Here's a job control conundrum for you.

Ben Scott dragonhawk at gmail.com
Fri Apr 13 18:51:43 EDT 2007


On 4/13/07, Steven W. Orr <steveo at syslang.net> wrote:
>> My terminology might be wrong, but I was referring to the fact that
>> signals are not processed synchronously.
>
> Assuming we're in a modern sigaction environment instead of an old signal
> environment, all signals will queue up if you have set SIG_BLOCK ...

  Okay... I think that's a "yes".  :)  Point was that, just because
you sent a signal successfully, doesn't mean the target process has
actually had a chance to process that signal yet.  As another example,
if you send SIGHUP to a stopped process, the signal doesn't get acted
upon until the process is continued.

$ cat

[1]+  Stopped                 cat
$ killall --signal HUP --verbose cat
Killed cat(21642) with signal 1
$
$
$ fg
cat
Hangup
$

> ... except for SIGKILL which always goes right through.

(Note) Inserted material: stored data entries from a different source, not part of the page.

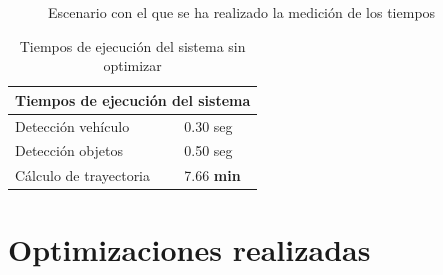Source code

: \begin{figure}[htbp]
 \centering
 \caption{Escenario con el que se ha realizado la medición de los tiempos}
 \label{fig:EscenarioPruebaFinal}
\end{figure}


\begin{table}[hbtp]
\centering
\begin{tabular}{|l|l|}
\hline
\multicolumn{2}{|c|}{\cellcolor[HTML]{9B9B9B}Tiempos de ejecución del sistema} \\ \hline
Detección vehículo                           & 0.30 seg                      \\ \hline
Detección objetos                            & 0.50 seg                      \\ \hline
Cálculo de trayectoria                       & 7.66 \textbf{min}             \\ \hline
\end{tabular}
\caption {Tiempos de ejecución del sistema sin optimizar}
\label{tab:TiempoEjecucionSistemaMalo}
\end{table}
 

\section{Optimizaciones realizadas}

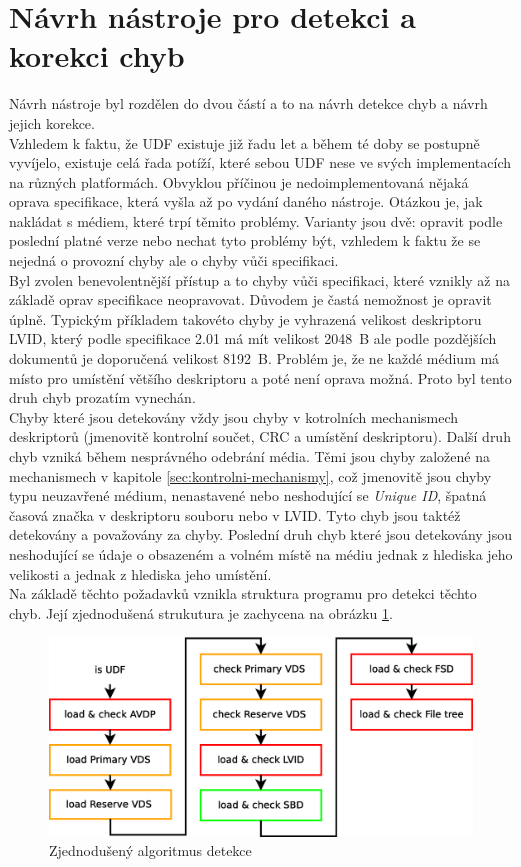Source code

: \section{Návrh nástroje pro detekci a korekci chyb}
\label{sec:navrh}
Návrh nástroje byl rozdělen do dvou částí a to na návrh detekce chyb a návrh jejich korekce.\\
Vzhledem k faktu, že UDF existuje již řadu let a během té doby se postupně vyvíjelo, existuje celá řada potíží, které sebou UDF nese ve svých implementacích na různých platformách. Obvyklou příčinou je nedoimplementovaná nějaká oprava specifikace, která vyšla až po vydání daného nástroje. Otázkou je, jak nakládat s médiem, které trpí těmito problémy. Varianty jsou dvě: opravit podle poslední platné verze nebo nechat tyto problémy být, vzhledem k faktu že se nejedná o provozní chyby ale o chyby vůči specifikaci.\\
Byl zvolen benevolentnější přístup a to chyby vůči specifikaci, které vznikly až na základě oprav specifikace neopravovat. Důvodem je častá nemožnost je opravit úplně. Typickým příkladem takovéto chyby je vyhrazená velikost deskriptoru LVID, který podle specifikace 2.01 má mít velikost 2048~B ale podle pozdějších dokumentů je doporučená velikost 8192~B. Problém je, že ne každé médium má místo pro umístění většího deskriptoru a poté není oprava možná. Proto byl tento druh chyb prozatím vynechán.\\
Chyby které jsou detekovány vždy jsou chyby v kotrolních mechanismech deskriptorů (jmenovitě kontrolní součet, CRC a umístění deskriptoru). Další druh chyb vzniká během nesprávného odebrání média. Těmi jsou chyby založené na mechanismech v kapitole \ref{sec:kontrolni-mechanismy}, což jmenovitě jsou chyby typu neuzavřené médium, nenastavené nebo neshodující se \textit{Unique ID}, špatná časová značka v deskriptoru souboru nebo v LVID. Tyto chyb jsou taktéž detekovány a považovány za chyby. Poslední druh chyb které jsou detekovány jsou neshodující se údaje o obsazeném a volném místě na médiu jednak z hlediska jeho velikosti a jednak z hlediska jeho umístění.\\
Na základě těchto požadavků vznikla struktura programu pro detekci těchto chyb. Její zjednodušená strukutura je zachycena na obrázku \ref{fig:steps-detekce}. 
\begin{figure}[h] 
    \centering
    \includegraphics[scale=0.4]{obrazky/steps1b.eps}
    \caption{Zjednodušený algoritmus detekce}
    \label{fig:steps-detekce}
\end{figure}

  Oh.  Right.  Good point.

$ cat

[1]+  Stopped                 cat
$ killall --signal KILL --verbose cat
Killed cat(21644) with signal 9
[1]+  Killed                  cat
$

  So much for that idea.... :-/

> The best writeup of signal stuff that I've seen is in the OReilly book
> called UNIX Systems Programming for SVR4 (Nutshell Handbook). Other
> descriptions never punched the conceptual stuff through to me as well.